§ **EXERCISE INSTRUCTIONS**
Report all lines in the records that hold the string "nearest".

(Data extracted from a collection)

....

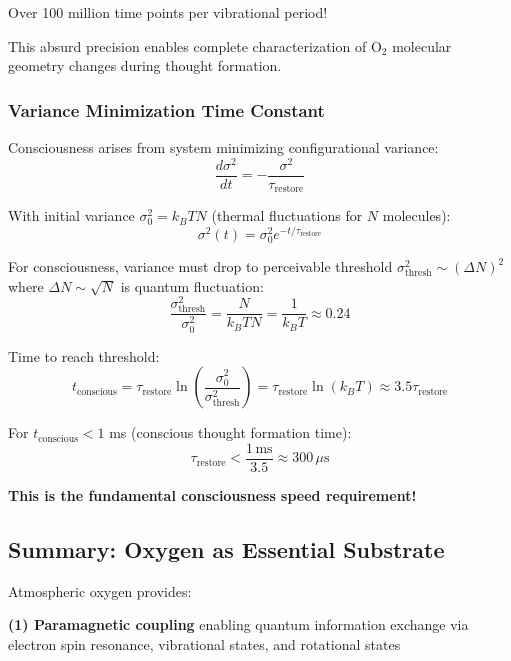 \documentclass[11pt,onecolumn]{article}
\begin{document}
Over 100 million time points per vibrational period!

This absurd precision enables complete characterization of O$_2$ molecular geometry changes during thought formation.

\subsubsection{Variance Minimization Time Constant}

Consciousness arises from system minimizing configurational variance:
\begin{equation}
\frac{d\sigma^2}{dt} = -\frac{\sigma^2}{\tau_{\text{restore}}}
\end{equation}

With initial variance $\sigma_0^2 = k_B T N$ (thermal fluctuations for $N$ molecules):
\begin{equation}
\sigma^2(t) = \sigma_0^2 e^{-t/\tau_{\text{restore}}}
\end{equation}

For consciousness, variance must drop to perceivable threshold $\sigma_{\text{thresh}}^2 \sim (\Delta N)^2$ where $\Delta N \sim \sqrt{N}$ is quantum fluctuation:
\begin{equation}
\frac{\sigma_{\text{thresh}}^2}{\sigma_0^2} = \frac{N}{k_B T N} = \frac{1}{k_B T} \approx 0.24
\end{equation}

Time to reach threshold:
\begin{equation}
t_{\text{conscious}} = \tau_{\text{restore}} \ln\left(\frac{\sigma_0^2}{\sigma_{\text{thresh}}^2}\right) = \tau_{\text{restore}} \ln(k_B T) \approx 3.5 \tau_{\text{restore}}
\end{equation}

For $t_{\text{conscious}} < 1$ ms (conscious thought formation time):
\begin{equation}
\tau_{\text{restore}} < \frac{1\,\text{ms}}{3.5} \approx 300\,\mu\text{s}
\end{equation}

\textbf{This is the fundamental consciousness speed requirement!}

\subsection{Summary: Oxygen as Essential Substrate}

Atmospheric oxygen provides:

\textbf{(1) Paramagnetic coupling} enabling quantum information exchange via electron spin resonance, vibrational states, and rotational states
\end{document}

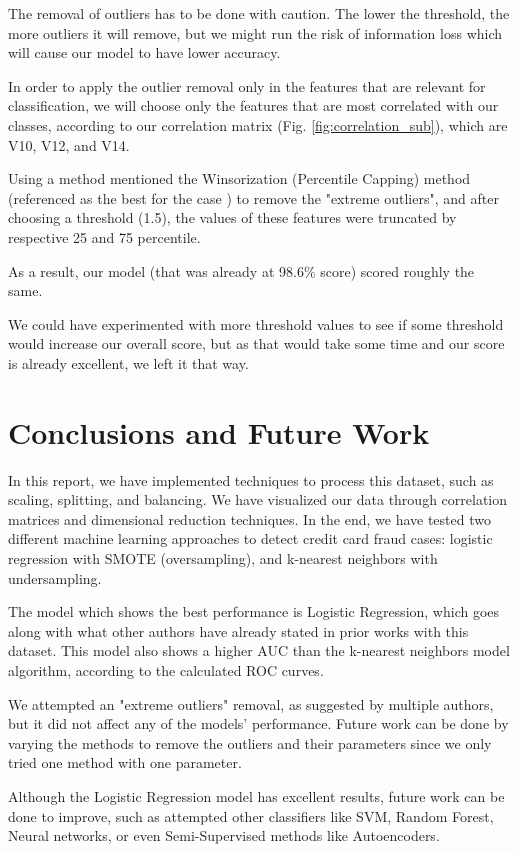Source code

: \documentclass[conference]{IEEEtran}
\begin{document}
The removal of outliers has to be done with caution. The lower the threshold, the more outliers it will remove, but we might run the risk of information loss which will cause our model to have lower accuracy.

In order to apply the outlier removal only in the features that are relevant for classification, we will choose only the features that are most correlated with our classes, according to our correlation matrix (Fig. \ref{fig:correlation_sub}), which are V10, V12, and V14.

Using a method mentioned the Winsorization (Percentile Capping) method (referenced as the best for the case \cite{paper_outlier_silent_killer}) to remove the "extreme outliers", and after choosing a threshold (1.5), the values of these features were truncated by respective 25 and 75 percentile.

As a result, our model (that was already at 98.6\% score) scored roughly the same.

We could have experimented with more threshold values to see if some threshold would increase our overall score, but as that would take some time and our score is already excellent, we left it that way.

\section{Conclusions and Future Work}

In this report, we have implemented techniques to process this dataset, such as scaling, splitting, and balancing. We have visualized our data through correlation matrices and dimensional reduction techniques. In the end, we have tested two different machine learning approaches to detect credit card fraud cases: logistic regression with SMOTE (oversampling), and k-nearest neighbors with undersampling.

The model which shows the best performance is Logistic Regression, which goes along with what other authors have already stated in prior works with this dataset. This model also shows a higher AUC than the k-nearest neighbors model algorithm, according to the calculated ROC curves.

We attempted an "extreme outliers" removal, as suggested by multiple authors, but it did not affect any of the models' performance. Future work can be done by varying the methods to remove the outliers and their parameters since we only tried one method with one parameter.

Although the Logistic Regression model has excellent results, future work can be done to improve, such as attempted other classifiers like SVM, Random Forest, Neural networks, or even Semi-Supervised methods like Autoencoders.
\end{document}
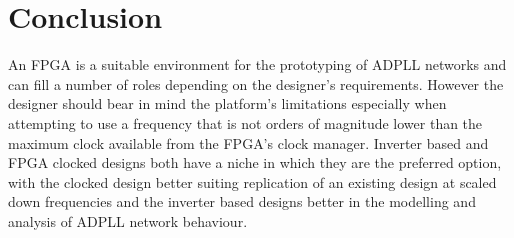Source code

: \documentclass[conference]{IEEEtran}
\begin{document}
\section*{Conclusion}
An FPGA is a suitable environment for the prototyping of ADPLL networks and can fill a number of roles depending on the designer's requirements. However the designer should bear in mind the platform's limitations especially when attempting to use a frequency that is not orders of magnitude lower than the maximum clock available from the FPGA's clock manager. Inverter based and FPGA clocked designs both have a niche in which they are the preferred option, with the clocked design better suiting replication of an existing design at scaled down frequencies and the inverter based designs better in the modelling and analysis of ADPLL network behaviour.


 
\end{document}
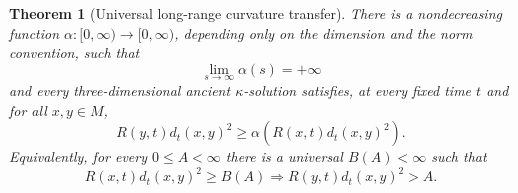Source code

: \documentclass[10pt]{coll-l}
\newtheorem{theorem}{Theorem}[chapter]
\theoremstyle{definition}
\theoremstyle{remark}
\numberwithin{section}{chapter}
\numberwithin{equation}{chapter}
\begin{document}
\begin{theorem}[Universal long-range curvature transfer]
\label{thm:ncs-long-range-curvature}
There is a nondecreasing function
$\alpha:[0,\infty)\to[0,\infty)$, depending only on the dimension and the
norm convention, such that
\begin{equation}
                  \lim_{s\to\infty}\alpha(s)=+\infty                 \label{eq:ncs-alpha-proper}
\end{equation}
and every three-dimensional ancient $\kappa$-solution satisfies, at every
fixed time $t$ and for all $x,y\in M$,
\begin{equation}
 R(y,t)d_t(x,y)^2
       \geq\alpha\!\left(R(x,t)d_t(x,y)^2\right).      \label{eq:ncs-long-range-transfer}
\end{equation}
Equivalently, for every $0\leq A<\infty$ there is a universal $B(A)<\infty$
such that
\begin{equation}
 R(x,t)d_t(x,y)^2\geq B(A)
       \Longrightarrow R(y,t)d_t(x,y)^2>A.             \label{eq:ncs-long-range-threshold}
\end{equation}
\end{theorem}
\end{document}
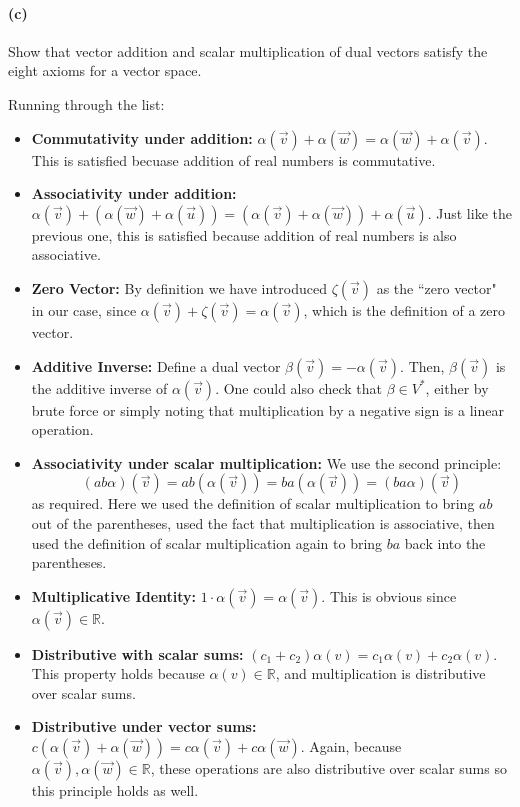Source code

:\documentclass{article}
\begin{document}
\paragraph{(c)}
Show that vector addition and scalar multiplication of dual vectors satisfy the eight axioms for a vector space.\\

\begin{solution}
    Running through the list:
    \begin{itemize}
        \item \textbf{Commutativity under addition:} $\alpha(\vec v) + \alpha(\vec w) = \alpha(\vec w) + \alpha(\vec v)$. This is satisfied becuase addition of real numbers is commutative.
        \item \textbf{Associativity under addition:} $\alpha(\vec v) + (\alpha(\vec w) + \alpha(\vec u)) = (\alpha(\vec v) + \alpha(\vec w)) + \alpha(\vec u)$. Just like the previous one, this is satisfied because addition of real numbers is also associative.
        \item \textbf{Zero Vector:} By definition we have introduced $\zeta(\vec v)$ as the ``zero vector" in our case, since $\alpha(\vec v) + \zeta(\vec v) = \alpha(\vec v)$, which is the definition of a zero vector.
        \item \textbf{Additive Inverse:} Define a dual vector $\beta(\vec v) = -\alpha(\vec v)$. Then, $\beta(\vec v)$ is the additive inverse of $\alpha(\vec v)$. One could also check that $\beta \in V^*$, either by brute force or simply noting that multiplication by a negative sign is a linear operation.
        \item \textbf{Associativity under scalar multiplication:} We use the second principle:
        \[ (ab\alpha)(\vec v) = ab(\alpha(\vec v)) = ba(\alpha(\vec v)) = (ba\alpha)(\vec v)\]
        as required. Here we used the definition of scalar multiplication to bring $ab$ out of the parentheses, used the fact that multiplication is associative, then used the definition of scalar multiplication again to bring $ba$ back into the parentheses.
        \item \textbf{Multiplicative Identity:} $1 \cdot \alpha(\vec v) = \alpha(\vec v)$. This is obvious since $\alpha(\vec v) \in \mathbb R$.
        \item \textbf{Distributive with scalar sums:} $(c_1 + c_2)\alpha(v) = c_1\alpha(v) + c_2\alpha(v)$. This property holds because $\alpha(v) \in \mathbb R$, and multiplication is distributive over scalar sums.
        \item \textbf{Distributive under vector sums:} $c(\alpha(\vec v) + \alpha(\vec w)) = c\alpha(\vec v) + c\alpha(\vec w)$. Again, because $\alpha(\vec v), \alpha(\vec w) \in \mathbb R$, these operations are also distributive over scalar sums so this principle holds as well.
    \end{itemize}
\end{solution}
\end{document}
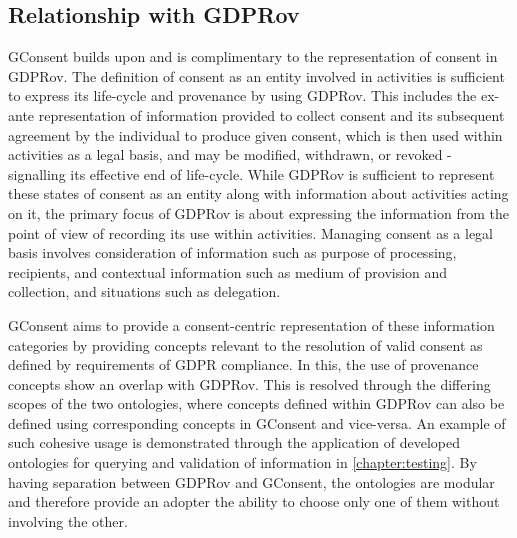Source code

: \subsection{Relationship with GDPRov}
GConsent builds upon and is complimentary to the representation of consent in GDPRov.
The definition of consent as an entity involved in activities is sufficient to express its life-cycle and provenance by using GDPRov. This includes the ex-ante representation of information provided to collect consent and its subsequent agreement by the individual to produce given consent, which is then used within activities as a legal basis, and may be modified, withdrawn, or revoked - signalling its effective end of life-cycle.
While GDPRov is sufficient to represent these states of consent as an entity along with information about activities acting on it, the primary focus of GDPRov is about expressing the information from the point of view of recording its use within activities.
Managing consent as a legal basis involves consideration of information such as purpose of processing, recipients, and contextual information such as medium of provision and collection, and situations such as delegation.

GConsent aims to provide a consent-centric representation of these information categories by providing concepts relevant to the resolution of valid consent as defined by requirements of GDPR compliance. In this, the use of provenance concepts show an overlap with GDPRov.
This is resolved through the differing scopes of the two ontologies, where concepts defined within GDPRov can also be defined using corresponding concepts in GConsent and vice-versa. An example of such cohesive usage is demonstrated through the application of developed ontologies for querying and validation of information in \autoref{chapter:testing}.
By having separation between GDPRov and GConsent, the ontologies are modular and therefore provide an adopter the ability to choose only one of them without involving the other.

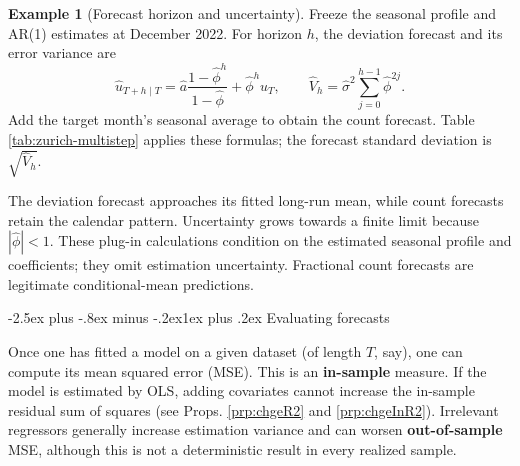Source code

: \documentclass[
  11pt,
]{book}
\makeatletter
\renewcommand\subsection{\@startsection{subsection}{2}{\z@}
  {-2.5ex plus -.8ex minus -.2ex}{1ex plus .2ex}
  {\normalfont\large\bfseries\color{TextbookInk}}}
\theoremstyle{definition}
\theoremstyle{definition}
\newtheorem{example}{Example}[chapter]
\theoremstyle{definition}
\theoremstyle{definition}
\theoremstyle{remark}
\makeatother
\begin{document}
\begin{example}[Forecast horizon and uncertainty]
\protect\hypertarget{exm:zurich-multistep}{}\label{exm:zurich-multistep}Freeze the seasonal profile and AR(1) estimates at December 2022. For horizon \(h\), the deviation forecast and its error variance are
\[
\widehat u_{T+h\mid T}=\widehat a\frac{1-\widehat\phi^h}{1-\widehat\phi}
+\widehat\phi^h u_T,
\qquad
\widehat V_h=\widehat\sigma^2\sum_{j=0}^{h-1}\widehat\phi^{2j}.
\]
Add the target month's seasonal average to obtain the count forecast. Table \ref{tab:zurich-multistep} applies these formulas; the forecast standard deviation is \(\sqrt{\widehat V_h}\).

\begin{table}[H]
\centering
\caption{\label{tab:zurich-multistep}Forecasts made in December 2022. Counts and standard deviations are in accidents per month.}
\centering
{}
\end{table}

The deviation forecast approaches its fitted long-run mean, while count forecasts retain the calendar pattern. Uncertainty grows towards a finite limit because \(|\widehat\phi|<1\). These plug-in calculations condition on the estimated seasonal profile and coefficients; they omit estimation uncertainty. Fractional count forecasts are legitimate conditional-mean predictions.
\end{example}

\subsection{Evaluating forecasts}\label{forecast-evaluation}

Once one has fitted a model on a given dataset (of length \(T\), say), one can compute its mean squared error (MSE). This is an \textbf{in-sample} measure. If the model is estimated by OLS, adding covariates cannot increase the in-sample residual sum of squares (see Props. \ref{prp:chgeR2} and \ref{prp:chgeInR2}). Irrelevant regressors generally increase estimation variance and can worsen \textbf{out-of-sample} MSE, although this is not a deterministic result in every realized sample.
\end{document}
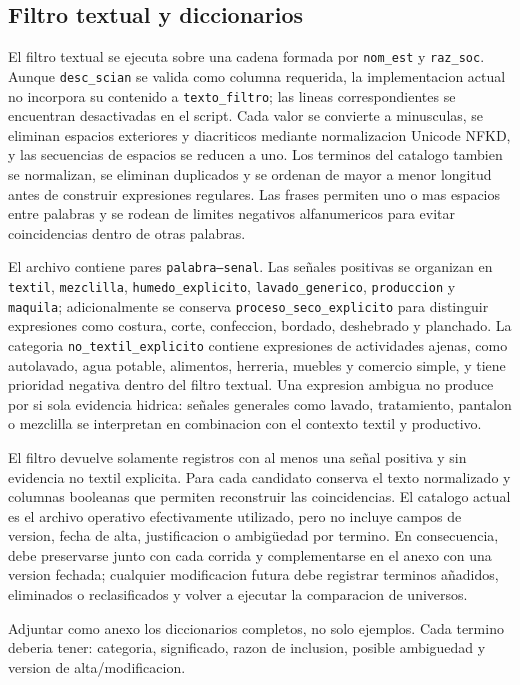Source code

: \documentclass[11pt,letterpaper]{article}
\begin{document}
\subsection{Filtro textual y diccionarios}
El filtro textual se ejecuta sobre una cadena formada por \texttt{nom\_est} y \texttt{raz\_soc}. Aunque \texttt{desc\_scian} se valida como columna requerida, la implementacion actual no incorpora su contenido a \texttt{texto\_filtro}; las lineas correspondientes se encuentran desactivadas en el script. Cada valor se convierte a minusculas, se eliminan espacios exteriores y diacriticos mediante normalizacion Unicode NFKD, y las secuencias de espacios se reducen a uno. Los terminos del catalogo tambien se normalizan, se eliminan duplicados y se ordenan de mayor a menor longitud antes de construir expresiones regulares. Las frases permiten uno o mas espacios entre palabras y se rodean de limites negativos alfanumericos para evitar coincidencias dentro de otras palabras.

El archivo  contiene pares \texttt{palabra--senal}. Las señales positivas se organizan en \texttt{textil}, \texttt{mezclilla}, \texttt{humedo\_explicito}, \texttt{lavado\_generico}, \texttt{produccion} y \texttt{maquila}; adicionalmente se conserva \texttt{proceso\_seco\_explicito} para distinguir expresiones como costura, corte, confeccion, bordado, deshebrado y planchado. La categoria \texttt{no\_textil\_explicito} contiene expresiones de actividades ajenas, como autolavado, agua potable, alimentos, herreria, muebles y comercio simple, y tiene prioridad negativa dentro del filtro textual. Una expresion ambigua no produce por si sola evidencia hidrica: señales generales como lavado, tratamiento, pantalon o mezclilla se interpretan en combinacion con el contexto textil y productivo.

El filtro devuelve solamente registros con al menos una señal positiva y sin evidencia no textil explicita. Para cada candidato conserva el texto normalizado y columnas booleanas que permiten reconstruir las coincidencias. El catalogo actual es el archivo operativo efectivamente utilizado, pero no incluye campos de version, fecha de alta, justificacion o ambigüedad por termino. En consecuencia, debe preservarse junto con cada corrida y complementarse en el anexo con una version fechada; cualquier modificacion futura debe registrar terminos añadidos, eliminados o reclasificados y volver a ejecutar la comparacion de universos.

\begin{evidencia}
Adjuntar como anexo los diccionarios completos, no solo ejemplos. Cada termino deberia tener: categoria, significado, razon de inclusion, posible ambiguedad y version de alta/modificacion.
\end{evidencia}
\end{document}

....

§ **EXERCISE SOLUTION**
In this report, we have implemented techniques to process this dataset, such as scaling, splitting, and balancing. We have visualized our data through correlation matrices and dimensional reduction techniques. In the end, we have tested two different machine learning approaches to detect credit card fraud cases: logistic regression with SMOTE (oversampling), and k-nearest neighbors with undersampling.
The model which shows the best performance is Logistic Regression, which goes along with what other authors have already stated in prior works with this dataset. This model also shows a higher AUC than the k-nearest neighbors model algorithm, according to the calculated ROC curves.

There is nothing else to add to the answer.